I’d also like to point out that the success of recycling bins on Mercer’s main campus is an incentive for Mercer’s administration to expand the program to all of its campuses, including regional academic centers, around the state ultimately becoming a selling point of the university as a whole. The potential for impact is great in that aspect meaning that expansion on the Macon campus is a small step to expansion overall.
Regardless, funding recycling bins isn’t showing preference to any one student organization. It’s doing something to make the entire campus better – something that the administration itself should be paying for instead of thrusting onto the shoulders of student organizations.
I see the point as Moot Carl…Students pay tuition. Tuition is used to create the BOA budget. BOA allocates to SGA. The money comes from the customer in the end…

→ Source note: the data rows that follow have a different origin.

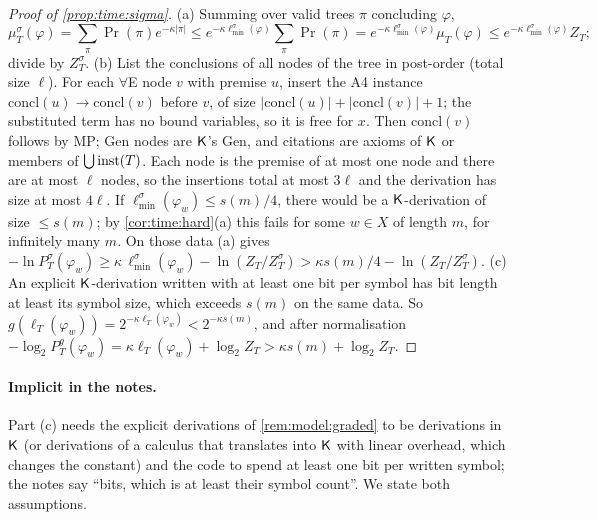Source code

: \begin{proof}[Proof of \cref{prop:time:sigma}]
(a) Summing over valid trees $\pi$ concluding $\varphi$,
\[
\mu^\sigma_T(\varphi)=\sum_{\pi}\Pr(\pi)e^{-\kappa|\pi|}\le e^{-\kappa\ell^\sigma_{\min}(\varphi)}\sum_{\pi}\Pr(\pi)=e^{-\kappa\ell^\sigma_{\min}(\varphi)}\mu_T(\varphi)\le e^{-\kappa\ell^\sigma_{\min}(\varphi)}Z_T;
\]
divide by $Z^\sigma_T$.
(b) List the conclusions of all nodes of the tree in post-order (total size $\ell$). For each $\forall$E node $v$ with premise $u$, insert the A4 instance $\mathrm{concl}(u)\to\mathrm{concl}(v)$ before $v$, of size $|\mathrm{concl}(u)|+|\mathrm{concl}(v)|+1$; the substituted term has no bound variables, so it is free for $x$. Then $\mathrm{concl}(v)$ follows by MP; Gen nodes are $\CK$'s Gen, and citations are axioms of $\CK$ or members of $\bigcup\inst(T)$. Each node is the premise of at most one node and there are at most $\ell$ nodes, so the insertions total at most $3\ell$ and the derivation has size at most $4\ell$. If $\ell^\sigma_{\min}(\varphi_w)\le s(m)/4$, there would be a $\CK$-derivation of size $\le s(m)$; by \cref{cor:time:hard}(a) this fails for some $w\in X$ of length $m$, for infinitely many $m$. On those data (a) gives $-\ln P^\sigma_T(\varphi_w)\ge\kappa\,\ell^\sigma_{\min}(\varphi_w)-\ln(Z_T/Z^\sigma_T)>\kappa s(m)/4-\ln(Z_T/Z^\sigma_T)$.
(c) An explicit $\CK$-derivation written with at least one bit per symbol has bit length at least its symbol size, which exceeds $s(m)$ on the same data. So $g(\ell_T(\varphi_w))=2^{-\kappa\ell_T(\varphi_w)}<2^{-\kappa s(m)}$, and after normalisation $-\log_2P^g_T(\varphi_w)=\kappa\ell_T(\varphi_w)+\log_2Z_T>\kappa s(m)+\log_2Z_T$.
\end{proof}

\paragraph{Implicit in the notes.} Part (c) needs the explicit derivations of \cref{rem:model:graded} to be derivations in $\CK$ (or derivations of a calculus that translates into $\CK$ with linear overhead, which changes the constant) and the code to spend at least one bit per written symbol; the notes say ``bits, which is at least their symbol count''. We state both assumptions.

Umm, yes, but wouldn’t you say that recycling is a necessary and basic part of the 21st century campus infrastructure that shouldn’t be left up to the student body to implement? I don’t know of any of Mercer’s peer institutions that don’t have university-run, comprehensive recycling programs as a fixed part of the budget. It’s too important of an issue to leave up to chance. Plus, it’ll make all of our degrees worth more!
I think you’re right here, Carl. It seems to me though that the University wouldn’t be crazy about the idea of spending $8,000 for a program that, while experiencing some success recently, has had a rocky history in the past 5 or so years.

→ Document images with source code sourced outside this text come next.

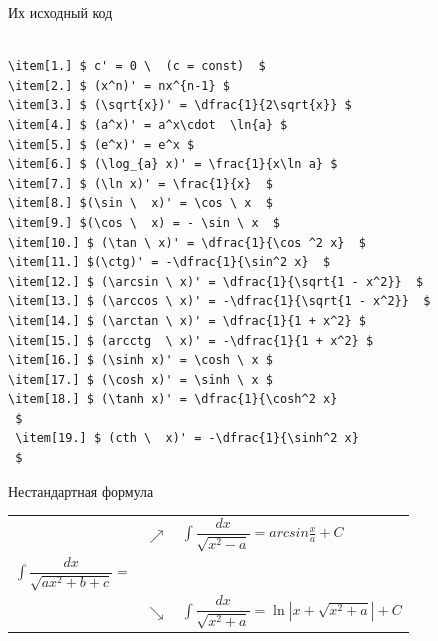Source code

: \documentclass{beamer}[aspectratio=169]
\begin{document}
\begin{frame}[fragile]{Их исходный код}
\transwipe
\begin{adjustbox}{width=15cm,height=3.5cm,keepaspectratio}
 \begin{lstlisting}[language=Tex]

\item[1.] $ c' = 0 \  (c = const)  $
\item[2.] $ (x^n)' = nx^{n-1} $
\item[3.] $ (\sqrt{x})' = \dfrac{1}{2\sqrt{x}} $
\item[4.] $ (a^x)' = a^x\cdot  \ln{a} $
\item[5.] $ (e^x)' = e^x $
\item[6.] $ (\log_{a} x)' = \frac{1}{x\ln a} $
\item[7.] $ (\ln x)' = \frac{1}{x}  $ 
\item[8.] $(\sin \  x)' = \cos \ x  $ 
\item[9.] $(\cos \  x) = - \sin \ x  $ 
\item[10.] $ (\tan \ x)' = \dfrac{1}{\cos ^2 x}  $
\item[11.] $(\ctg)' = -\dfrac{1}{\sin^2 x}  $
\item[12.] $ (\arcsin \ x)' = \dfrac{1}{\sqrt{1 - x^2}}  $ 
\item[13.] $ (\arccos \ x)' = -\dfrac{1}{\sqrt{1 - x^2}}  $ 
\item[14.] $ (\arctan \ x)' = \dfrac{1}{1 + x^2} $
\item[15.] $ (arcctg  \ x)' = -\dfrac{1}{1 + x^2} $
\item[16.] $ (\sinh x)' = \cosh \ x $
\item[17.] $ (\cosh x)' = \sinh \ x $
\item[18.] $ (\tanh x)' = \dfrac{1}{\cosh^2 x}
 $
 \item[19.] $ (cth \  x)' = -\dfrac{1}{\sinh^2 x}
 $
\end{lstlisting}
\end{adjustbox}
\end{frame}

\begin{frame}{Нестандартная формула}
\transwipe
\begin{tabular}{l l l} 
   &  {$\nearrow $} & {$ \int \dfrac{dx}{\sqrt{x^2-a}}=arcsin\frac{x}{a} + C $} \\
  $ \int \dfrac{dx}{\sqrt{ax^2 + b + c}} = $ &  &  \\ 
       & $\searrow $ & $ \int \dfrac{dx}{\sqrt{x^2+a}} = \ln|x+\sqrt{x^2+a}| + C  $\\ 
  \end{tabular}

\end{frame}
\end{document}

I’ll be curious to see how financially involved the Administration is in the future of the program.
Though the idea of using the special funding budget to benefit the entire student body and the University as a whole is a new one, I think it is right on track. In the past SF has been used to make up for conference fees or other expenses the Senate couldn’t fund in the Bear Grants process, and while that too is a meaningful use of funds, I think the more students affect, the better.
It has and will continue to be the Senate’s job to take on projects students are passionate about and get them off the ground. Once the administration sees that they are viable it can then begin to work it into it’s own budget. Trolley system anyone? SGA funded that in the beginning.
Separately, while there may be some discussion on how much leg work Senators should do for organizations, it certainly not Senators’ responsibility to undo or undermined the efforts of a group. I second Gene’s comments on the matter.
Wesley, we now have a specific “Conference and Lodging” appropriation. The new Special Funding is open to non-Bear Grant expenses as well as initiatives like these. It speaks highly of our student body and SGA when we can say, “we want to start something that will benefit the campus and future Mercerians, this is how we want to do it, let’s work together.”